Highlights from today's Washington Post story on the Cheney Vice-Presidency:


"Cheney has changed history more than once, earning his reputation as the nation's most powerful vice president. His impact has been on public display in the arenas of foreign policy and homeland security, and in a long-running battle to broaden presidential authority. But he has also been the unseen hand behind some of the president's major domestic initiatives."


"The president is 'the decider,' as Bush puts it, but the vice president often serves up his menu of choices."


"'Dick's major concern, one of them was, and I agree, that there needs to be a greater and more effective role for the vice president,' Marsh, a longtime Cheney friend, said in an interview. 'He holds the view, as do I, that the vice president should be the chief of staff in effect, that everything should run through his office.'"

"In Bush, Cheney found the perfect partner. The president's willingness to delegate left plenty of room for his more detail-oriented vice president."


"Cheney's influence is manifested not just in crisis but also through his extraordinary involvement in the daily machinery of the White House."


"It is well known that Cheney is usually the last to speak to the president before Bush makes a decision. Less so is his role, to a degree unmatched by his predecessors, in steering debate by weighing in at the lower-level meetings where proposals are born and die."


"Perhaps more important than Cheney's influence in pushing policies is his power to stop them before they reach the Oval Office."



There can be no doubt now as to the immense influence this Vice-President carries within the W administration.

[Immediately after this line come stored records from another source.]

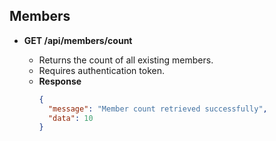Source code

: ## Members

- **GET /api/members/count**

  - Returns the count of all existing members.
  - Requires authentication token.
  - **Response**
    ```json
    {
      "message": "Member count retrieved successfully",
      "data": 10
    }
    ```
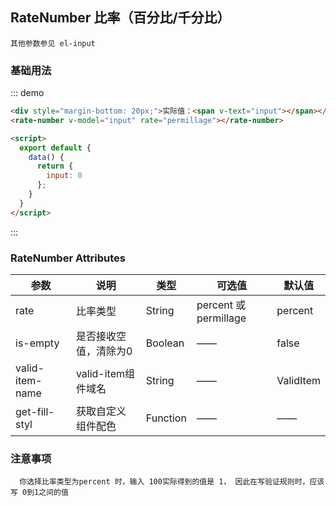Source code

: <script>
  export default {
    data() {
      return {
        input: 0
      };
    }
  }
</script>
## RateNumber 比率（百分比/千分比）
```
其他参数参见 el-input
```

### 基础用法

::: demo
```html
<div style="margin-bottom: 20px;">实际值：<span v-text="input"></span></div>
<rate-number v-model="input" rate="permillage"></rate-number>

<script>
  export default {
    data() {
      return {
        input: 0
      };
    }
  }
</script>
```
:::


### RateNumber Attributes

| 参数          | 说明            | 类型            | 可选值                 | 默认值   |
|-------------  |---------------- |---------------- |---------------------- |-------- |
|    rate    |    比率类型     |   String     |  percent 或 permillage   |  percent |
|    is-empty     | 是否接收空值，清除为0 |   Boolean    |      ——       |  false  |
| valid-item-name  | valid-item组件域名  |  String     |   ——    |  ValidItem  |
| get-fill-styl   | 获取自定义组件配色  |  Function     |   ——    |   ——   |

### 注意事项
```
  你选择比率类型为percent 时，输入 100实际得到的值是 1， 因此在写验证规则时，应该写 0到1之间的值
```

His fingers are in most of the policy pies cooked up in the White House, and it is no wonder that each one fed to the American public has a rather odd taste...

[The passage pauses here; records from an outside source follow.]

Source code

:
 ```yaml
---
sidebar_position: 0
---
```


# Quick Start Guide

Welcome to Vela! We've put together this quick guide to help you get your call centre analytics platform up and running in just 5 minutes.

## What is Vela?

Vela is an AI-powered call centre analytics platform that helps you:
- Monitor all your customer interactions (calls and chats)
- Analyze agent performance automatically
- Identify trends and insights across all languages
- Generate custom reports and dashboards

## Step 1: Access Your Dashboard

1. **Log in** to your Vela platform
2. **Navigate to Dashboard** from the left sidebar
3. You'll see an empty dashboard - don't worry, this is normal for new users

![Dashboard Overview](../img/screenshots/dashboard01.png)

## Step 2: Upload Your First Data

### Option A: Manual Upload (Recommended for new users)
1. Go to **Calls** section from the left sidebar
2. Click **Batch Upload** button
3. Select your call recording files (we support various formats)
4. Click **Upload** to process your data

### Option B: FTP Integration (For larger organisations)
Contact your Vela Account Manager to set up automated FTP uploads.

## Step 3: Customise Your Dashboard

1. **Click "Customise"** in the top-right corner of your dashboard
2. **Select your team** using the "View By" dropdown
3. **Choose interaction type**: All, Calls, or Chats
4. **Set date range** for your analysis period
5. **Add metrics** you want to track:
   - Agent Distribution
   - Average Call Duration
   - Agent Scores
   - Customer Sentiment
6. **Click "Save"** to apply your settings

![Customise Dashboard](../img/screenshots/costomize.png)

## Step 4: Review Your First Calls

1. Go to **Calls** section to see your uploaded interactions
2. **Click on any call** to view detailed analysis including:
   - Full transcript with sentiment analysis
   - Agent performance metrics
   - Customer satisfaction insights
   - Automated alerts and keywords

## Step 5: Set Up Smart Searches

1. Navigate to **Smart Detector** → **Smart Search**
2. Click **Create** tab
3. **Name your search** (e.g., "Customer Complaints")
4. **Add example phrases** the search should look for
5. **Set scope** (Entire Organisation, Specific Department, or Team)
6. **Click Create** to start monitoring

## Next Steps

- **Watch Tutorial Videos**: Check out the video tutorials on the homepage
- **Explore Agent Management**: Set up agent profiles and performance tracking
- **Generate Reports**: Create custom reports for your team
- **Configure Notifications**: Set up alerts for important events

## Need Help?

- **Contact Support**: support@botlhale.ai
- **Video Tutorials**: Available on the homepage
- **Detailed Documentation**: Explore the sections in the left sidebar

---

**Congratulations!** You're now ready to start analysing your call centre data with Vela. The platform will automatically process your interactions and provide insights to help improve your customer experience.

What I take issue with, however, is not the fact that he wields this much power. In my opinion the VP post has always been under-utilized - you just basically wait for the top guy to keel over - and I see no problem with the person in this position trying to accomplish the policy goals of his president in a more forceful manner (they were, after all, on the same ticket!). What really disturbs me is the VP's utter contempt for the other branches of government and disdain for accountability. The VP's argument that his office is not part of the executive branch because he is the president of the Senate - and is therefore not required to disclose his handling of classified information as directed by the president - is a semantic stretch that would have raised many an eyebrow at the Constitutional Convention in Philadelphia some 200 odd years ago. It is an audacious claim whose only purpose is to circumvent accountability. It would appear that this VP office would especially need some form of accountability and oversight, given their notorious and conspicuous bouts of classified information leaking (see Scooter Libby).


It all comes down to this: The founders crafted the Constitution and our government with specific safeguards against the abusive use of power. In other words, they made three co-equal branches of government that would be able to check and balance each other. And put in even another way, no single branch can act without being responsible for its actions: ACCOUNTABILITY! Tyranny is born from unchecked power, and the Founding Fathers, having dealt with tyranny first-hand, knew the dangers of an unaccountable government.


Vice-President Dick Cheney appears to be under the impression that he does not need to be held accountable for his actions. He has the freedom to push his agenda without any consequences. And even if you agree that he is not accountable because his office is not technically part of the executive branch, he has to be accountable somehow!!! If not the executive, then the legislative or even the judicial!! And if under neither, he is then a rogue entity within our government.


This VP has seriously undermined two hundred years of checks and balances on government power, and I shutter to think what lies at the end of this path if it is not properly and forcefully addressed.